WHAT IS BEING ASKED
Below are the records; reproduce all of them exactly but without any images.

Collected data
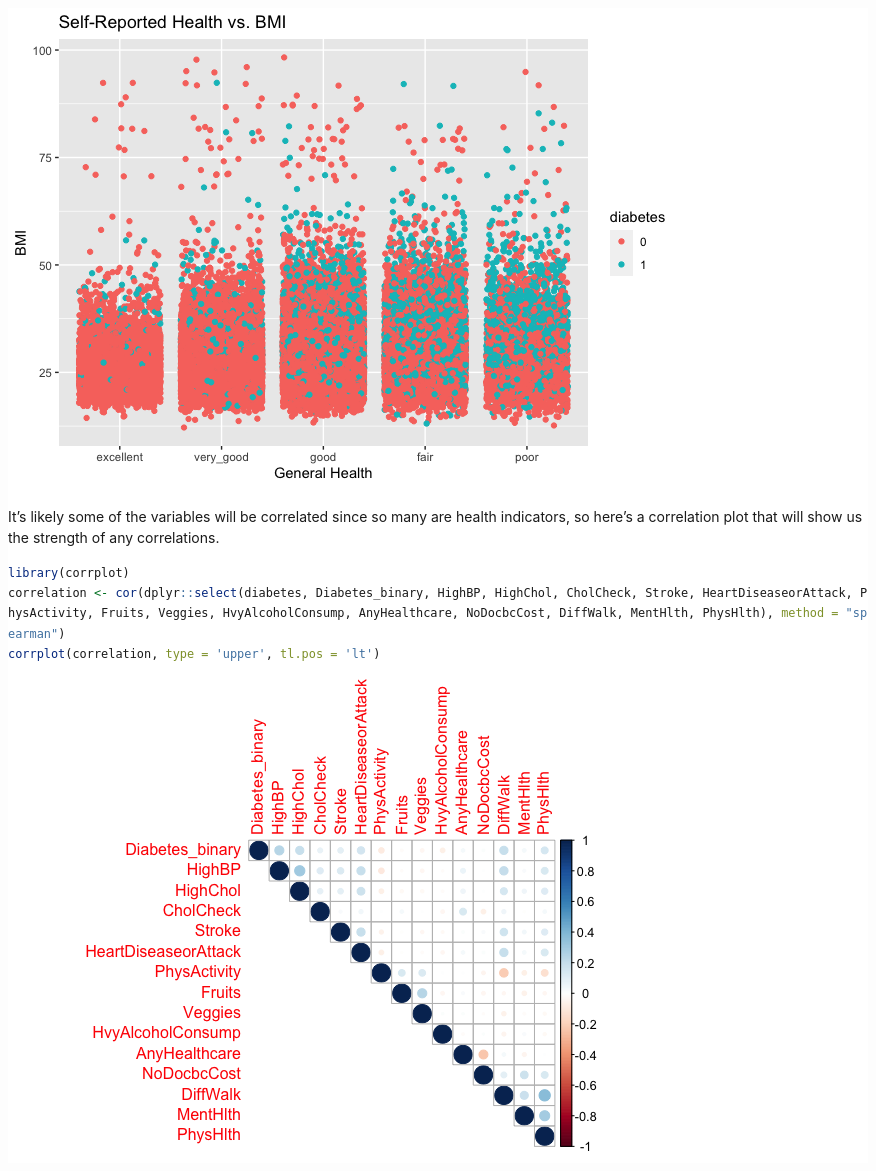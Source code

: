 ![](HighSchoolGrad_files/figure-gfm/bmi_genhlth-1.png) <br>

It’s likely some of the variables will be correlated since so many are
health indicators, so here’s a correlation plot that will show us the
strength of any correlations.

``` r
library(corrplot)
correlation <- cor(dplyr::select(diabetes, Diabetes_binary, HighBP, HighChol, CholCheck, Stroke, HeartDiseaseorAttack, PhysActivity, Fruits, Veggies, HvyAlcoholConsump, AnyHealthcare, NoDocbcCost, DiffWalk, MentHlth, PhysHlth), method = "spearman")
corrplot(correlation, type = 'upper', tl.pos = 'lt')
```

![](HighSchoolGrad_files/figure-gfm/corrplot-1.png) <br>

EXERCISE SOLUTION
Source code

: ![](HighSchoolGrad_files/figure-gfm/bmi_genhlth-1.png) <br>

It’s likely some of the variables will be correlated since so many are
health indicators, so here’s a correlation plot that will show us the
strength of any correlations.

``` r
library(corrplot)
correlation <- cor(dplyr::select(diabetes, Diabetes_binary, HighBP, HighChol, CholCheck, Stroke, HeartDiseaseorAttack, PhysActivity, Fruits, Veggies, HvyAlcoholConsump, AnyHealthcare, NoDocbcCost, DiffWalk, MentHlth, PhysHlth), method = "spearman")
corrplot(correlation, type = 'upper', tl.pos = 'lt')
```

![](HighSchoolGrad_files/figure-gfm/corrplot-1.png) <br>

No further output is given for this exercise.